▶ What the task requires: This task calls for copying every line of the records that includes the word "sheaves".

▶ Source texts of formatted documents:
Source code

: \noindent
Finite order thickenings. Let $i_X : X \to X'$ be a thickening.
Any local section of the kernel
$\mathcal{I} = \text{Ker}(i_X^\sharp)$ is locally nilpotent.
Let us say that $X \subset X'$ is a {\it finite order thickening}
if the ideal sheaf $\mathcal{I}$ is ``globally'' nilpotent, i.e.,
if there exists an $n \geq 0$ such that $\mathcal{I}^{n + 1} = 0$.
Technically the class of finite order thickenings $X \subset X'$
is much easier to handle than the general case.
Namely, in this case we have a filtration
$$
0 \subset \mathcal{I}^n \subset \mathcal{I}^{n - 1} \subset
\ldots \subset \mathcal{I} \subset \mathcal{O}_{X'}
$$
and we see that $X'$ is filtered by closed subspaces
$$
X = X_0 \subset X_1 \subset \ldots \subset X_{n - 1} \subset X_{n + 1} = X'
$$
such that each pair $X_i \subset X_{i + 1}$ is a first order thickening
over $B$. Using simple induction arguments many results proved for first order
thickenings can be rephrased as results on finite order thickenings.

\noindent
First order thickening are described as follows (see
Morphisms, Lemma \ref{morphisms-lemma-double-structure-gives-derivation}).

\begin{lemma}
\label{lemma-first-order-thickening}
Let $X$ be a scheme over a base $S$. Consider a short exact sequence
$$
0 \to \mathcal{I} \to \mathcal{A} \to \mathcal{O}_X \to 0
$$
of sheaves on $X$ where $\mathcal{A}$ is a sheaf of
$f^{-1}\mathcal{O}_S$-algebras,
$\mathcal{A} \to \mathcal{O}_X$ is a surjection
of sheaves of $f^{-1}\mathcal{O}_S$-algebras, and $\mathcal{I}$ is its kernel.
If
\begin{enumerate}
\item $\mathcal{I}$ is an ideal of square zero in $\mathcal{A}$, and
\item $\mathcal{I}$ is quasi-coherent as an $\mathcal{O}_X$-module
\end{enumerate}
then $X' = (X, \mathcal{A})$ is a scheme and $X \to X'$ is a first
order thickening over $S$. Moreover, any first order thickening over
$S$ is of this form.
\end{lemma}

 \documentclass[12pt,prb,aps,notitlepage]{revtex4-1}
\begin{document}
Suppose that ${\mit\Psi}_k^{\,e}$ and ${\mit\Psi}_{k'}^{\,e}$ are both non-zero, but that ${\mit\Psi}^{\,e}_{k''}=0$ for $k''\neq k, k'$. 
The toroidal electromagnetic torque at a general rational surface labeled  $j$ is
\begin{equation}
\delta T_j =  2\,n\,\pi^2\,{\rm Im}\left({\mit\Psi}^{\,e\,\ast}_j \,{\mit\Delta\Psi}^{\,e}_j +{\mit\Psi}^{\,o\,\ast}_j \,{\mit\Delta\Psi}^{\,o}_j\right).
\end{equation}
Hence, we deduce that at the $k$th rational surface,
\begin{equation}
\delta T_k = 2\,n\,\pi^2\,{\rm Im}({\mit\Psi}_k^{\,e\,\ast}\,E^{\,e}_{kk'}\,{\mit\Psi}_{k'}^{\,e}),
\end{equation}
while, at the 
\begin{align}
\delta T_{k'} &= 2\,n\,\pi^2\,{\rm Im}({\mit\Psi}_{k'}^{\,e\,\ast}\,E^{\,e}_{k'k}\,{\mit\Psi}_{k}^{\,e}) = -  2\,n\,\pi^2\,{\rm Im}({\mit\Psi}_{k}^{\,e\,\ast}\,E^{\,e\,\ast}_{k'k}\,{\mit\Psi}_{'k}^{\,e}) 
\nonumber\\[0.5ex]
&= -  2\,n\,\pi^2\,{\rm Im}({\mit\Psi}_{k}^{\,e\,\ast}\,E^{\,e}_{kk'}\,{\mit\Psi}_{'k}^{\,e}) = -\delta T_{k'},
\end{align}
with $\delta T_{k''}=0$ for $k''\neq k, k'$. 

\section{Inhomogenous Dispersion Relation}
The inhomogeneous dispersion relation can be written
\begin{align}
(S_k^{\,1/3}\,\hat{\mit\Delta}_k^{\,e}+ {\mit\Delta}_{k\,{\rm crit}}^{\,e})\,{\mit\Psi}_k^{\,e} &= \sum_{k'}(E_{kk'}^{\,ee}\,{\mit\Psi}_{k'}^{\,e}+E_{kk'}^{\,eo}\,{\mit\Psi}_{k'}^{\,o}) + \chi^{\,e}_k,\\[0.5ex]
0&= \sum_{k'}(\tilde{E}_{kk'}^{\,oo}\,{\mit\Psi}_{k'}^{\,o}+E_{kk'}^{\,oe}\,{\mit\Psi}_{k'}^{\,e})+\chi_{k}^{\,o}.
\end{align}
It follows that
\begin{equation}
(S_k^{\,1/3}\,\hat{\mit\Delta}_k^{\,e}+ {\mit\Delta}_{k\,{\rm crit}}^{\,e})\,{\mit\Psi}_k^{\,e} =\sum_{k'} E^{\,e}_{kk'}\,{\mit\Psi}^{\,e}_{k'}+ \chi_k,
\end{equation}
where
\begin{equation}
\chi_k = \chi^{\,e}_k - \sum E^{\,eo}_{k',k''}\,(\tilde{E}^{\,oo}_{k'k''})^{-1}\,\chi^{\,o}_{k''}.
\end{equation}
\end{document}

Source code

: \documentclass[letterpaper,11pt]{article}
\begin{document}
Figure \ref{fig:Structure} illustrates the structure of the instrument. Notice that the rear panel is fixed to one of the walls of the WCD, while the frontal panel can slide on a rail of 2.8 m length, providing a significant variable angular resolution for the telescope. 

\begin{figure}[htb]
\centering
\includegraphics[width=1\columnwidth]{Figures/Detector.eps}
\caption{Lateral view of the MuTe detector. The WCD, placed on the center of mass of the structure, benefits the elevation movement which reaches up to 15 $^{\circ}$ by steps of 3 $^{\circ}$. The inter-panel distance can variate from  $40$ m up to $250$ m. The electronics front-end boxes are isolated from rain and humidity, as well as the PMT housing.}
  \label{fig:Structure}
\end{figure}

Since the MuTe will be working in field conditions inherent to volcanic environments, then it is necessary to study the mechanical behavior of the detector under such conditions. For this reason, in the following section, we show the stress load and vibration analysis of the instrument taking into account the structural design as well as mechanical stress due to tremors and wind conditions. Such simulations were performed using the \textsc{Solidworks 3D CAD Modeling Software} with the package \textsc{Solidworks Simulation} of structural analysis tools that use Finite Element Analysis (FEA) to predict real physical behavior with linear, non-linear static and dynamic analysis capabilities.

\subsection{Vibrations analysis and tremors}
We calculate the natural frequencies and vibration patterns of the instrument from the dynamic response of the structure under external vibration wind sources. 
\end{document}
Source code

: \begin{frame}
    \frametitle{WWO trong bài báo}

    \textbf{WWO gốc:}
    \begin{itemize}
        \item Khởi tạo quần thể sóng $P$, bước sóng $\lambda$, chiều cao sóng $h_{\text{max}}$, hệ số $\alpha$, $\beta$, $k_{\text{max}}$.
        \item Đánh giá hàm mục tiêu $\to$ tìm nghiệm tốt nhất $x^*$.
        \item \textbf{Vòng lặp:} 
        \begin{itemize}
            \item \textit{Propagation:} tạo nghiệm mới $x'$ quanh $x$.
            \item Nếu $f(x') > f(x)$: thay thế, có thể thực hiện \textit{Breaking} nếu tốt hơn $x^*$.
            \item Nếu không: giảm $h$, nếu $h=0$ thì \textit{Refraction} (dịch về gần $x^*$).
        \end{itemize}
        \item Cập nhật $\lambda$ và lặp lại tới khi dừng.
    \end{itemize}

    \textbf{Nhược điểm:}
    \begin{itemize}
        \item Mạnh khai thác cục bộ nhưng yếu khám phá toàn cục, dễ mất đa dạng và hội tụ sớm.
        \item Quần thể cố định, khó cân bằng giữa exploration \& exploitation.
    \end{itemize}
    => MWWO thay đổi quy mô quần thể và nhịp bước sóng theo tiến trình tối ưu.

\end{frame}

▶ Result for this task:
of sheaves on $X$ where $\mathcal{A}$ is a sheaf of
of sheaves of $f^{-1}\mathcal{O}_S$-algebras, and $\mathcal{I}$ is its kernel.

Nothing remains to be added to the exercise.